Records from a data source

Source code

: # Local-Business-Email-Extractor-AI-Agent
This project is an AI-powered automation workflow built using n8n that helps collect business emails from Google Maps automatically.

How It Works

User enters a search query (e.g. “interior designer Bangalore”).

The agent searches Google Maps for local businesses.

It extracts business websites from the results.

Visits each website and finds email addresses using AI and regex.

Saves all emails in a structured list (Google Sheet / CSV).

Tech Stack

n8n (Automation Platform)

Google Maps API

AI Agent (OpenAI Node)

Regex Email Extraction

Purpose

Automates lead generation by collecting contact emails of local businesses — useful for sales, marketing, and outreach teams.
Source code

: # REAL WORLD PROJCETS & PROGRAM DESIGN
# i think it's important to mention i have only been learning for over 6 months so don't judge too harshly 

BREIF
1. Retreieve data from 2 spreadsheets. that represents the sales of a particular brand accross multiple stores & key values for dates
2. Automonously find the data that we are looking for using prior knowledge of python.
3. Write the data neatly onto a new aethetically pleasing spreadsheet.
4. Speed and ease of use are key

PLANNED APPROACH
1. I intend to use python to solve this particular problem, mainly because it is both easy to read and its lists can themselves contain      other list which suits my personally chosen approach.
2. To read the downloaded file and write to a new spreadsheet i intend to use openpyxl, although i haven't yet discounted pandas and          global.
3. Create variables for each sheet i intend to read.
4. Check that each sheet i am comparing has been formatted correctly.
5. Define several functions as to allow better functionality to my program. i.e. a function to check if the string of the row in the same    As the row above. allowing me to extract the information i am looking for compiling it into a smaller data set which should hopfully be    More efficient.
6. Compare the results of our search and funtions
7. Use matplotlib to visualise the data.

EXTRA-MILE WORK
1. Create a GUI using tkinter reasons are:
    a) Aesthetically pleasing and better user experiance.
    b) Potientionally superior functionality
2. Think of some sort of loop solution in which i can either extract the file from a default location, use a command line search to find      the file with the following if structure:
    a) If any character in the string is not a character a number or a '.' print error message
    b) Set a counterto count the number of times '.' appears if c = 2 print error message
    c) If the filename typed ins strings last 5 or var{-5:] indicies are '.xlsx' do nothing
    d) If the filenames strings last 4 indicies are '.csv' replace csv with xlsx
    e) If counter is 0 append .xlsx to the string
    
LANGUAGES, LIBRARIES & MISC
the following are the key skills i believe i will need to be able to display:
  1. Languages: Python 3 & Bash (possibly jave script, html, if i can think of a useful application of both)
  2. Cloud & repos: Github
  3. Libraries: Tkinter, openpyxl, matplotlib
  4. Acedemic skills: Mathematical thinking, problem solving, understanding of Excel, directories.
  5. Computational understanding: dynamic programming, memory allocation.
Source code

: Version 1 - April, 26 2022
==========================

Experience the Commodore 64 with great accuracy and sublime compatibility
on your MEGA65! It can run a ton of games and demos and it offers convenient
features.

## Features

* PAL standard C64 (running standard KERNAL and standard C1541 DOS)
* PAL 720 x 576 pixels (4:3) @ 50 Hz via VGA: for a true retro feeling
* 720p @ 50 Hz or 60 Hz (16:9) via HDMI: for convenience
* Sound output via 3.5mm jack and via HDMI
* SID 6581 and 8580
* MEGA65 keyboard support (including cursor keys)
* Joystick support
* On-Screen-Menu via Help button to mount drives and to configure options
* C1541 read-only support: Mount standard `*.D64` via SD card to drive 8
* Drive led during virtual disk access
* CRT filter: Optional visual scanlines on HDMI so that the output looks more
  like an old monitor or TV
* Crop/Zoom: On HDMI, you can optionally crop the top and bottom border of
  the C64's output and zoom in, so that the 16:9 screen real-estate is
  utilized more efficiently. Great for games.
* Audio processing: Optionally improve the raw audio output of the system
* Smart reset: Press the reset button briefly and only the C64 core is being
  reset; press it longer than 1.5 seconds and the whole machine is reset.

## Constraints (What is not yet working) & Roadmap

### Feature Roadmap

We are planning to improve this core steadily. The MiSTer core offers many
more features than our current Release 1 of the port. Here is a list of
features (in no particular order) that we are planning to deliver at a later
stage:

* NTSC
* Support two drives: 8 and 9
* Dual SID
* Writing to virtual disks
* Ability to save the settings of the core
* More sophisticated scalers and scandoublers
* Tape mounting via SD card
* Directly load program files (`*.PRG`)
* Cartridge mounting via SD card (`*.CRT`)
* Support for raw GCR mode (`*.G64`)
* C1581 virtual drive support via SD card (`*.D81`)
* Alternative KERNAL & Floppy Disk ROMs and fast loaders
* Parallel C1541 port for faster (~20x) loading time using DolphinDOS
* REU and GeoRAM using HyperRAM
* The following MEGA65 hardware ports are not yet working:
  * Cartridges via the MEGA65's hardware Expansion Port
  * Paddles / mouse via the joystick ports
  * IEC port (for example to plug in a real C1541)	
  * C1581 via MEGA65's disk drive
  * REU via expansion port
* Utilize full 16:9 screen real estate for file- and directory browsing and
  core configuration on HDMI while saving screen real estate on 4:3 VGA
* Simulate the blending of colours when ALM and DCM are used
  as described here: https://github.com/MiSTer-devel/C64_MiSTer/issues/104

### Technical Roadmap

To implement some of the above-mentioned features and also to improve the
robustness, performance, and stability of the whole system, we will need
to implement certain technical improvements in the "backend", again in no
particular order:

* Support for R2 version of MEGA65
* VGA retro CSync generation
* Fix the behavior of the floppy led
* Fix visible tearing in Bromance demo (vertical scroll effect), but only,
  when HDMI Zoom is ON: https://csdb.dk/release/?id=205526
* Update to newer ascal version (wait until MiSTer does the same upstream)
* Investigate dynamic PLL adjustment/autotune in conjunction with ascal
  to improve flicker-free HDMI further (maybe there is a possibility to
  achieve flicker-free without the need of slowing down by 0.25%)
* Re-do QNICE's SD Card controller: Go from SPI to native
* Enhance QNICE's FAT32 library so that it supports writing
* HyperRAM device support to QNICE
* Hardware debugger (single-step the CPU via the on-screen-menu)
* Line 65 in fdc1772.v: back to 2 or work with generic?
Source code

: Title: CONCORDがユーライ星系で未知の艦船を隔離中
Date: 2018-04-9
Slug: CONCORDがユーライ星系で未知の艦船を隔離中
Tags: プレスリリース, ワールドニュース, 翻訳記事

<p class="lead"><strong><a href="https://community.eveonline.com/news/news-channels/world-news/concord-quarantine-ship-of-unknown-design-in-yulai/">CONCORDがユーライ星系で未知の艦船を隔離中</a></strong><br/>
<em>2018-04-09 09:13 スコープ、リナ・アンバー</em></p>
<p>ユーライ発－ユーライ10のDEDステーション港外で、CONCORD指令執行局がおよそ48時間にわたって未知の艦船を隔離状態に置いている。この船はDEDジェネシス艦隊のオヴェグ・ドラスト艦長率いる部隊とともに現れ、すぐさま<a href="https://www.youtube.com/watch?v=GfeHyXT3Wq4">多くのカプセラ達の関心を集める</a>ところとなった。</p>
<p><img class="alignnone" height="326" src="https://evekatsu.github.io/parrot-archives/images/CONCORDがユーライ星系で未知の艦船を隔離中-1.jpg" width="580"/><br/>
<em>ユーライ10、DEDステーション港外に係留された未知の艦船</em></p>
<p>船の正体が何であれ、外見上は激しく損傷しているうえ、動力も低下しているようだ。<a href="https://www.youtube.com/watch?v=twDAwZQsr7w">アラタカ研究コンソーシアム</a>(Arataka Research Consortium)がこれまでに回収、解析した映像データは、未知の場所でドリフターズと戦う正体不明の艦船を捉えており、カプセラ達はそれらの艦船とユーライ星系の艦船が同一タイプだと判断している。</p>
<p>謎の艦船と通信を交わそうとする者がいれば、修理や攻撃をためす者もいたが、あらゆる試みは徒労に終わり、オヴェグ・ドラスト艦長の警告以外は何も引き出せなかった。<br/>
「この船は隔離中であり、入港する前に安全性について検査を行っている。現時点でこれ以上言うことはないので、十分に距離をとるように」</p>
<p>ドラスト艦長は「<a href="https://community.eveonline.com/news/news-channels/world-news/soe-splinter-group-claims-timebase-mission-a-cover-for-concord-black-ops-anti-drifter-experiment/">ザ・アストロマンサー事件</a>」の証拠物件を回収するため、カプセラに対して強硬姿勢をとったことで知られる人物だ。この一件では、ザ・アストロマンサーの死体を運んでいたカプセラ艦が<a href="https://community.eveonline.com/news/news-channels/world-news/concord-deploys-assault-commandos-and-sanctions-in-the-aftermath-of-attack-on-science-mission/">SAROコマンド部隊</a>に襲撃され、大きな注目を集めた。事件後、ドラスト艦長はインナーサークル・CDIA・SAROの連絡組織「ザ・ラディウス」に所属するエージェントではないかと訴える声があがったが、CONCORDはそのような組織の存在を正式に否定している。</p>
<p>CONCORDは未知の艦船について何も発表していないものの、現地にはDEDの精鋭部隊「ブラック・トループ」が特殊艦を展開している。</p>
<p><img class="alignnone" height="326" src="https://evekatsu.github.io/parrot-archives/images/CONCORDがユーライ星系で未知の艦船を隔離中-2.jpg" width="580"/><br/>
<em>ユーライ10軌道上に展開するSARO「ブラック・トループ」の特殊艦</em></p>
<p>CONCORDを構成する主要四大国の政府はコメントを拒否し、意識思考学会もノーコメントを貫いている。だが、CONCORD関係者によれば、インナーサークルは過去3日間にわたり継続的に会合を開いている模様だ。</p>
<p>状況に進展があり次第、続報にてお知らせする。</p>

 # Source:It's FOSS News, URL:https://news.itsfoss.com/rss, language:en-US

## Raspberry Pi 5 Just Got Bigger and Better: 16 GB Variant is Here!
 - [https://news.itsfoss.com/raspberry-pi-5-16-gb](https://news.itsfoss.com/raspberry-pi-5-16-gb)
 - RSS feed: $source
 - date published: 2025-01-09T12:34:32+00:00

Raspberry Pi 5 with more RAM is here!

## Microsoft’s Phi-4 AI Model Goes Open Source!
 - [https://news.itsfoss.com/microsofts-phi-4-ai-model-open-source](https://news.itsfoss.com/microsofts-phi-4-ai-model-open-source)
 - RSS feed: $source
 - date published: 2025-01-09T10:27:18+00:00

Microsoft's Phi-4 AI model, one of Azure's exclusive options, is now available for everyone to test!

▸ **AIM OF THE EXERCISE**:
The lines to return are those in the entries above that include "functionality".

▸ **RESPONSE AREA**:
5. Define several functions as to allow better functionality to my program. i.e. a function to check if the string of the row in the same    As the row above. allowing me to extract the information i am looking for compiling it into a smaller data set which should hopfully be    More efficient.
    b) Potientionally superior functionality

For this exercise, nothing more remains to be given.